On Thursday morning, the federal heritage minister, Pascale St-Onge, gave forth the outlines of her plan to reform the CBC and adapt it to the future. You might think such an exercise would involve asking questions about the CBC’s prior performance, or whether a state broadcaster is really necessary in the 21st century, or exactly what parts of it are essential.
As was obvious from the first days of the Great Rethink, St-Onge and her advisory committee seem to have bothered with little of that, or none: they proceed from the explicit premise that there can be no Canada without the CBC, and that the institution has only proven to become more valuable in every single week of the 5,000 or so that have passed since its creation.
Well, agree or don’t: either way, you knew what the minister was going to tell us. But who expected a Liberal minister to make a bold, decisive defence of the most conservative policy instrument conceivable: flat taxation? St-Onge thinks the CBC deserves to have stable funding not subject to the parliamentary budget cycle — indeed, as far as possible, to remove CBC’s state revenue from parliamentary oversight at all, by enshrining a statutory grant renewable at five-year intervals. (Unless the government of the day simply decided to alter the statute, that is.)
And how would the size of this appropriation be determined? It’s simple: St-Onge wants a head tax. A fixed amount, per Canadian, provided automatically by the treasury.

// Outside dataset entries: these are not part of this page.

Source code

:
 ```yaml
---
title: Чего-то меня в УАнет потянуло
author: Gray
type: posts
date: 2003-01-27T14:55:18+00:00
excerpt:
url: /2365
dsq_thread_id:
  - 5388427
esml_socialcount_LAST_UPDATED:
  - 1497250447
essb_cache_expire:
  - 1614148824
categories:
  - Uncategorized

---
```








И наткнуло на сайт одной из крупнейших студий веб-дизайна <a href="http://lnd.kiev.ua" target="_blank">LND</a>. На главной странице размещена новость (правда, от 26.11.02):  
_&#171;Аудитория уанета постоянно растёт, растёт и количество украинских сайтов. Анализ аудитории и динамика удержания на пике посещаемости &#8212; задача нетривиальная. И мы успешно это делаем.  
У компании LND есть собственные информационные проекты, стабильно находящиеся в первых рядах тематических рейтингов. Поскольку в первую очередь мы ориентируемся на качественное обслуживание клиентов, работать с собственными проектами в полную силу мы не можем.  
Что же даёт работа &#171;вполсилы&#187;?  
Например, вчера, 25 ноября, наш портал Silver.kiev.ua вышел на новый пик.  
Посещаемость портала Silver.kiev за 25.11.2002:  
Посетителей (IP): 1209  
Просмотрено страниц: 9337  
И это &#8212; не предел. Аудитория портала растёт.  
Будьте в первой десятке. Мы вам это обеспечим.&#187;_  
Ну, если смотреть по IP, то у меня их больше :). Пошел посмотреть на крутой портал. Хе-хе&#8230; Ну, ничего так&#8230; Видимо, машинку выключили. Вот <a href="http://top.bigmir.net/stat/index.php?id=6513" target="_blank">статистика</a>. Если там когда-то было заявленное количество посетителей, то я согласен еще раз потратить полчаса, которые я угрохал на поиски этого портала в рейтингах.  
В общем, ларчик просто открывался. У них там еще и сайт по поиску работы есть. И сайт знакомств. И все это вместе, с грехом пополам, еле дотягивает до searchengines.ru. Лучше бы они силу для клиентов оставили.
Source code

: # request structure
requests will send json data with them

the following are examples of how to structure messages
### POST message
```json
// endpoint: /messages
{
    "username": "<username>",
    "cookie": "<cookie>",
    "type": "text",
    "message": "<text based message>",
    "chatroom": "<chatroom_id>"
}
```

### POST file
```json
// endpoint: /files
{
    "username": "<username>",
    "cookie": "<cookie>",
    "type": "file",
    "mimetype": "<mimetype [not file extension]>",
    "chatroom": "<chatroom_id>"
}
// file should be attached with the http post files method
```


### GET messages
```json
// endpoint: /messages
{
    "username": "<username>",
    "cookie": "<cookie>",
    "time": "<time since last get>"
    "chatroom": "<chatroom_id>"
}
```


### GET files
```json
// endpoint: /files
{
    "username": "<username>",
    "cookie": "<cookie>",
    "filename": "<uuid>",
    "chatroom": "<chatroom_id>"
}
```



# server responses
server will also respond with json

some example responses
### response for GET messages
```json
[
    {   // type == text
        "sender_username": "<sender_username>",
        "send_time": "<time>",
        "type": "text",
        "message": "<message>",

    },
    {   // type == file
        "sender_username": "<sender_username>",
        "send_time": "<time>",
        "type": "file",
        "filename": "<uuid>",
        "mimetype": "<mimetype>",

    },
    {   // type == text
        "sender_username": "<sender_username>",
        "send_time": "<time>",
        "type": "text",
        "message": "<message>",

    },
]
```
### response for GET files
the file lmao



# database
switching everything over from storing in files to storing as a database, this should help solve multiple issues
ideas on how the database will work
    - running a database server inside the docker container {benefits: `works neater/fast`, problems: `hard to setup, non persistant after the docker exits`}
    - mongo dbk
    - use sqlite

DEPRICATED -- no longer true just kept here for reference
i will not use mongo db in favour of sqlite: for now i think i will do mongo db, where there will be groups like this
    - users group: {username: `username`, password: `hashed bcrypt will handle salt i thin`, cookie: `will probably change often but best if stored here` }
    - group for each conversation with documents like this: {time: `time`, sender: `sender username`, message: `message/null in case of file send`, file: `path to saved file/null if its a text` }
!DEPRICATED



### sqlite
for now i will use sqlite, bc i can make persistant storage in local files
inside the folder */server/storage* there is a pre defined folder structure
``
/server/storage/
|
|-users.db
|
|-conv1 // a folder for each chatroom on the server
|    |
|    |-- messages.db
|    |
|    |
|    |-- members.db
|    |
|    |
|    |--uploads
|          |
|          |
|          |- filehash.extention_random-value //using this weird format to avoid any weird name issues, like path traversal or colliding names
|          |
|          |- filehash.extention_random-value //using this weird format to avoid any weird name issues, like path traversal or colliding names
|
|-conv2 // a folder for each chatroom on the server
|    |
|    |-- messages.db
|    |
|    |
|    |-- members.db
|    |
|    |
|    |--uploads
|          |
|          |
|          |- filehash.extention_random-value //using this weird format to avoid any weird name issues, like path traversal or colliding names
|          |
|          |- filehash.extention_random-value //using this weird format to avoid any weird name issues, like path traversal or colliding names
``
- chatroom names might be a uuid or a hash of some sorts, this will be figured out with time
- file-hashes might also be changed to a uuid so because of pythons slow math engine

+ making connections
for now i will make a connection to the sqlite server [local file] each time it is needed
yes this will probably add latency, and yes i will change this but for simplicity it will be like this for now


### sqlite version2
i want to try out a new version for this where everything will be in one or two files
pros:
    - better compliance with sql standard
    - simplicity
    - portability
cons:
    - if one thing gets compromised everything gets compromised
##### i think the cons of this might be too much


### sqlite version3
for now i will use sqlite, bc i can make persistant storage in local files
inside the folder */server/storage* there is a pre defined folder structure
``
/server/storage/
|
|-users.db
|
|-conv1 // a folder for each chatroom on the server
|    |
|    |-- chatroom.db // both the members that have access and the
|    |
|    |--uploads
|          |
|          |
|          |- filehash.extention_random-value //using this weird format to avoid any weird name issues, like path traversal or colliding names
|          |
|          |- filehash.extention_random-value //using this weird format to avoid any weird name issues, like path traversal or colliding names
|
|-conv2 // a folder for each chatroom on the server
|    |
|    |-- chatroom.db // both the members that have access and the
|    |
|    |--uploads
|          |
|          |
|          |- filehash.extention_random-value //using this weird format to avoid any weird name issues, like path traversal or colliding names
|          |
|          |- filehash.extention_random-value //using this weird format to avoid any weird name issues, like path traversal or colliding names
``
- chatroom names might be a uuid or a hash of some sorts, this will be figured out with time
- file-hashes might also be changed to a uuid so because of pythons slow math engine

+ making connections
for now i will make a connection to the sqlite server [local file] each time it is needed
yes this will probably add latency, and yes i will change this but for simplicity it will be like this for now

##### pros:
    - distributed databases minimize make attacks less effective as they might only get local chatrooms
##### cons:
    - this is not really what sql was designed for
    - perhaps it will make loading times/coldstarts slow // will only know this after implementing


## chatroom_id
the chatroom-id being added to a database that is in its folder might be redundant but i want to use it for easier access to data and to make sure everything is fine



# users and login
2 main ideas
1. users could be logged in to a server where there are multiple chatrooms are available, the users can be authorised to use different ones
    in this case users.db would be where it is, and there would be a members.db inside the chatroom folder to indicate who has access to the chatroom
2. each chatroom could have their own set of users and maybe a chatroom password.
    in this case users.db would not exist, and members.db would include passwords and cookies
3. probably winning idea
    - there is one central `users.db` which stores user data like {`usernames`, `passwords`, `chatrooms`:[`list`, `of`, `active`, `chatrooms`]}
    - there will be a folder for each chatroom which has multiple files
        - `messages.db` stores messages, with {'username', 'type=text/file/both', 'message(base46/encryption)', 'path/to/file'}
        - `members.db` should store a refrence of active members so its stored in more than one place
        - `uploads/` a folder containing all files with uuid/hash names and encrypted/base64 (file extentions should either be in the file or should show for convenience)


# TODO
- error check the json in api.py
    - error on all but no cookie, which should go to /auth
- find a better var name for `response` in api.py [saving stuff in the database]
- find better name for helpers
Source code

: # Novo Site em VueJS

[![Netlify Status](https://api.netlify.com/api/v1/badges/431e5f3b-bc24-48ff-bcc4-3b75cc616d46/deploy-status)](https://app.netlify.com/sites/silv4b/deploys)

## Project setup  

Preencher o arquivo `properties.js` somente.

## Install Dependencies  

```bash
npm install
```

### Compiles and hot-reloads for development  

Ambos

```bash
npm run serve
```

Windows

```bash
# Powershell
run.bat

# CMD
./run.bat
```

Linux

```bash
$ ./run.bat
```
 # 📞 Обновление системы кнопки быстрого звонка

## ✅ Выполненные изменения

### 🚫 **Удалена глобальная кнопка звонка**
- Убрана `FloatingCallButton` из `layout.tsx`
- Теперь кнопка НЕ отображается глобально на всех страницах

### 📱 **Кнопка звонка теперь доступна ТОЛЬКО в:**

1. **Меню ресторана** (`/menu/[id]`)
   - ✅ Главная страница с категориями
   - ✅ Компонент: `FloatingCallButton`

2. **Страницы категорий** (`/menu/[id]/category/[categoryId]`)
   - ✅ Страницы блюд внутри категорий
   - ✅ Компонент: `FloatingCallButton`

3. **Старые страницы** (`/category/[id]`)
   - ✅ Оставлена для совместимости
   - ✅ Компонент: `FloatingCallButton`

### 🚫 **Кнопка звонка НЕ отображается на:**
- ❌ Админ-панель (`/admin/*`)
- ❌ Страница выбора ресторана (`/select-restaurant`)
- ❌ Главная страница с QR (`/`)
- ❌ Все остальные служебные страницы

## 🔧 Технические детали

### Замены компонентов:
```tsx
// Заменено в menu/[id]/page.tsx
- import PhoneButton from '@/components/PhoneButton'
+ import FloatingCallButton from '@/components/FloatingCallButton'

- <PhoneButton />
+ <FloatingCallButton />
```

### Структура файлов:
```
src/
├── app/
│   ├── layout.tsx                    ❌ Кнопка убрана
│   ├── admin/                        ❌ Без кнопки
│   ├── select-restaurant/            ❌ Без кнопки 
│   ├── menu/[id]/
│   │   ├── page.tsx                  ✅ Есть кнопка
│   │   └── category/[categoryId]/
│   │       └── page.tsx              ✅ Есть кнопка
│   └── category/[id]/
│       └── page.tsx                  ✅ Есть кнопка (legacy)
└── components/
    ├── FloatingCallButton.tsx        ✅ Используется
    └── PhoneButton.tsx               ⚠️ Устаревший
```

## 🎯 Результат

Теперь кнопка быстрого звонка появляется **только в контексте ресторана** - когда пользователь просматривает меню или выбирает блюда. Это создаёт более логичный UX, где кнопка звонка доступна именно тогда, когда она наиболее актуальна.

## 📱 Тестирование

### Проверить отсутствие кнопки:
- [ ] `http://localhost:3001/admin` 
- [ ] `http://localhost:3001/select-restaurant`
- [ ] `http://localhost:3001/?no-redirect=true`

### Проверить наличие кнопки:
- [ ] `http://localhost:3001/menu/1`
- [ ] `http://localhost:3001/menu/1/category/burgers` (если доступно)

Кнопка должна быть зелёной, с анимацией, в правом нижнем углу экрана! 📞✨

“Per capita funding reflects the idea that access to public service media is a public good. It becomes intrinsically linked to the concept that all citizens have an equal interest in maintaining a robust and independent media sector. Citizens, as taxpayers, are essentially the stakeholders and owners of the national public broadcaster. A per capita formula would also allow CBC/Radio-Canada funding to grow based on the growth of Canada’s population, thereby guaranteeing that its resources would be proportional to the size of the population it serves.”
My brain, and probably yours, is whizzing with “Who says?” and the occasional “Oh yeah?” as I read this. And there’s a bit of a quirk here in the text of The Future of CBC/Radio-Canada: St-Onge invokes the interests of both “citizens” and “taxpayers” without any proposal to count only citizens or taxpayers in the funding formula. But someone’s done the arithmetic using the denominator we have at hand: the report finds that the current parliamentary appropriation comes to about $34 per capita, which leaves us low in the G7 league table of state broadcasters.
This figure, St-Onge argues, needs to be near-doubled to $62 “over a period of a few years.” After all that consultation, all that reckoning with a new media world and theatrical hand-wringing over the hateful effects of a borderless and democratized digital universe, the key thing in the heritage minister’s plan is just to double the absolute size of the creaky old beast she wanted to reform and rethink. She does, it should be noted, propose to have the Corp disavow all advertising revenue from news and public-affairs programming, so it would be letting go of a few farthings out of the income from the $62 head tax.
As with the “VIA Rail, But Really Really Fast” transport plan announced Wednesday, this may be a stillborn idea. The eventual new leader of the Liberal Party will have to decide whether he really wants to run in an election on doubling the CBC’s appropriation. (Congratulations on winning the leadership! Here’s a hand grenade!)
And even if he doesn’t want to double the amount of the head tax, the whole idea of a statutory per-capita formula is subject to challenge on its own merits. The CBC, like any other enterprise, has fixed overhead costs that don’t increase proportionally with the population it hopes to serve, which ought to be given the benefit of economies of scale. Assuming, of course, that we are not to be allowed to opt out altogether.